It was he that suggested that, in a normal society, people would vote on performance and that the DUP and Sinn Fein, therefore, did not deserve another mandate. He also said that the 2017 election should be the first post-sectarian election based on the economy, health and so on.
Successful or not, his strategy in this election was a mould-breaking approach by a unionist leader and he is to be applauded for that initiative. If we are to fundamentally change our politics for the better, then unionism needs to embrace the concept of non-sectarianism.
But Mike Nesbitt's record as leader since March 2012 has been marked by inconsistency. At one point, he favoured an association with the Conservative Party. This experiment proved unsuccessful and from that he moved on to an electoral pact with the DUP during 2015 general election.
This saw the successful election of Tom Elliott and Danny Kinahan as MPs to the Westminster parliament and seemed to presage a turn in the fortunes of the party. From having no representation in parliament to having two seats was a much-needed boost.
But, of course, this electoral alliance was tantamount to a sectarian head-count of unionists and was hardly consistent with his dalliance with the Conservative Party in Britain.
In the 2016 Assembly election, his party won 16 seats, the exact same as they got in the previous Assembly election. This meant that their vote had reached a plateau and, therefore, demanded a critical rethink of strategy. He had already taken the bold and brave decision to leave the Executive and to go into Opposition.
But for Nesbitt something else had to be put forward to the people and that was his vision of a post-sectarian future.
Probably his vision was not properly enough worked out to those inside the party. Without strong party support it was difficult for him to persuade a sceptical unionist electorate, tempted by rampant sectarian impulses to support the beleaguered leader of the DUP, Arlene Foster.

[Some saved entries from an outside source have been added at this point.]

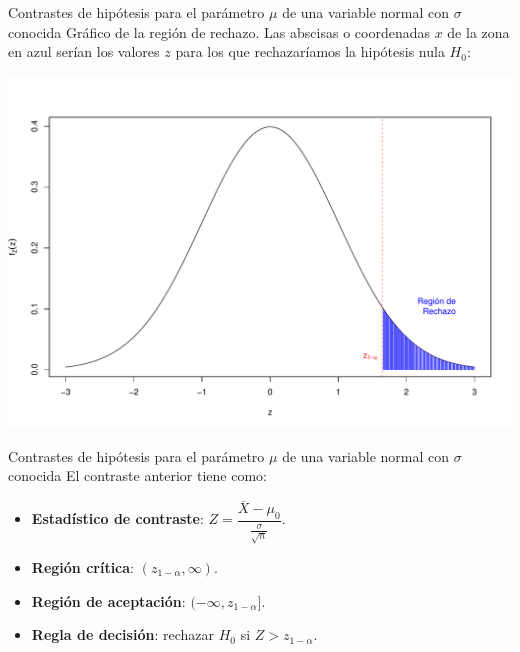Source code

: \documentclass[
  ignorenonframetext,
]{beamer}
\begin{document}
\begin{frame}{Contrastes de hipótesis para el parámetro \(\mu\) de una
variable normal con \(\sigma\) conocida}
\protect\hypertarget{contrastes-de-hipuxf3tesis-para-el-paruxe1metro-mu-de-una-variable-normal-con-sigma-conocida-4}{}
Gráfico de la región de rechazo. Las abscisas o coordenadas \(x\) de la
zona en azul serían los valores \(z\) para los que rechazaríamos la
hipótesis nula \(H_0\):

\begin{center}\includegraphics{contrastes_dos_muestras_files/figure-beamer/unnamed-chunk-1-1} \end{center}
\end{frame}

\begin{frame}{Contrastes de hipótesis para el parámetro \(\mu\) de una
variable normal con \(\sigma\) conocida}
\protect\hypertarget{contrastes-de-hipuxf3tesis-para-el-paruxe1metro-mu-de-una-variable-normal-con-sigma-conocida-5}{}
El contraste anterior tiene como:

\begin{itemize}[<+->]
\item
  \textbf{Estadístico de contraste}:
  \(Z=\dfrac{\overline{X}-\mu_0}{\frac{\sigma}{\sqrt{n}}}\).
\item
  \textbf{Región crítica}: \((z_{1-\alpha},\infty)\).
\item
  \textbf{Región de aceptación}: \((-\infty,z_{1-\alpha}]\).
\item
  \textbf{Regla de decisión}: rechazar \(H_0\) si \(Z>z_{1-\alpha}\).
\end{itemize}
\end{frame}
\end{document}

With Nesbitt's leadership at an end, the danger now is that the Ulster Unionist Party will retreat into its comfort zone and opt for pan-unionist unity and a more 'DUP Lite' position on Brexit and politics at large.

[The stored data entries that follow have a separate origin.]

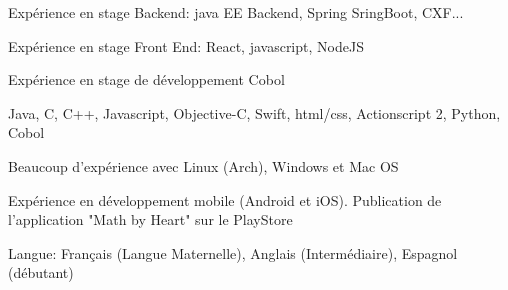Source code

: \begin{cvitems}
\item{Expérience en stage Backend: java EE Backend, Spring SringBoot, CXF...}
\item{Expérience en stage Front End: React, javascript, NodeJS}
\item{Expérience en stage de développement Cobol}
\item{Java, C, C++, Javascript, Objective-C, Swift, html/css, Actionscript 2, Python, Cobol}
\item{Beaucoup d'expérience avec Linux (Arch), Windows et Mac OS}
\item{Expérience en développement mobile (Android et iOS). Publication de l'application "Math by Heart" sur le PlayStore}
\item{Langue: Français (Langue Maternelle), Anglais (Intermédiaire), Espagnol (débutant)}
\end{cvitems}

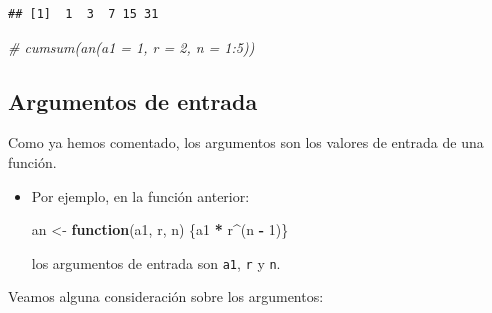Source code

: \documentclass[]{book}
\newenvironment{Shaded}{\begin{snugshade}}{\end{snugshade}}
\newcommand{\CommentTok}[1]{\textcolor[rgb]{0.56,0.35,0.01}{\textit{#1}}}
\newcommand{\ControlFlowTok}[1]{\textcolor[rgb]{0.13,0.29,0.53}{\textbf{#1}}}
\newcommand{\DecValTok}[1]{\textcolor[rgb]{0.00,0.00,0.81}{#1}}
\newcommand{\NormalTok}[1]{#1}
\newcommand{\OperatorTok}[1]{\textcolor[rgb]{0.81,0.36,0.00}{\textbf{#1}}}
\newcommand{\StringTok}[1]{\textcolor[rgb]{0.31,0.60,0.02}{#1}}
\begin{document}
\begin{verbatim}
## [1]  1  3  7 15 31
\end{verbatim}

\begin{Shaded}
\begin{Highlighting}[]
\CommentTok{# cumsum(an(a1 = 1, r = 2, n = 1:5))}
\end{Highlighting}
\end{Shaded}

\hypertarget{argumentos-de-entrada}{%
\subsection{Argumentos de entrada}\label{argumentos-de-entrada}}

Como ya hemos comentado, los
argumentos son los valores de entrada de una función.

\begin{itemize}
\item
  Por ejemplo, en la función anterior:

\begin{Shaded}
\begin{Highlighting}[]
\NormalTok{an <-}\StringTok{ }\ControlFlowTok{function}\NormalTok{(a1, r, n) \{a1 }\OperatorTok{*}\StringTok{ }\NormalTok{r}\OperatorTok{^}\NormalTok{(n }\OperatorTok{-}\StringTok{ }\DecValTok{1}\NormalTok{)\}}
\end{Highlighting}
\end{Shaded}

  los argumentos de entrada son \texttt{a1}, \texttt{r} y \texttt{n}.
\end{itemize}

Veamos alguna consideración sobre los argumentos:
\end{document}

Gone will be the Nesbitt vision of a post-sectarian future, where politics would be determined on social and economic issues. Gone will be the attempt to build a real and dynamic partnership between the party and the SDLP to replace the dysfunctional co-existence of the DUP and Sinn Fein duopoly.
Therefore, much depends on who the UUP elects as its new leader in a few weeks' time. Let's hope that person - probably Robin Swan, or Steve Aiken - will retain some of the non-sectarian vision of Mike Nesbitt.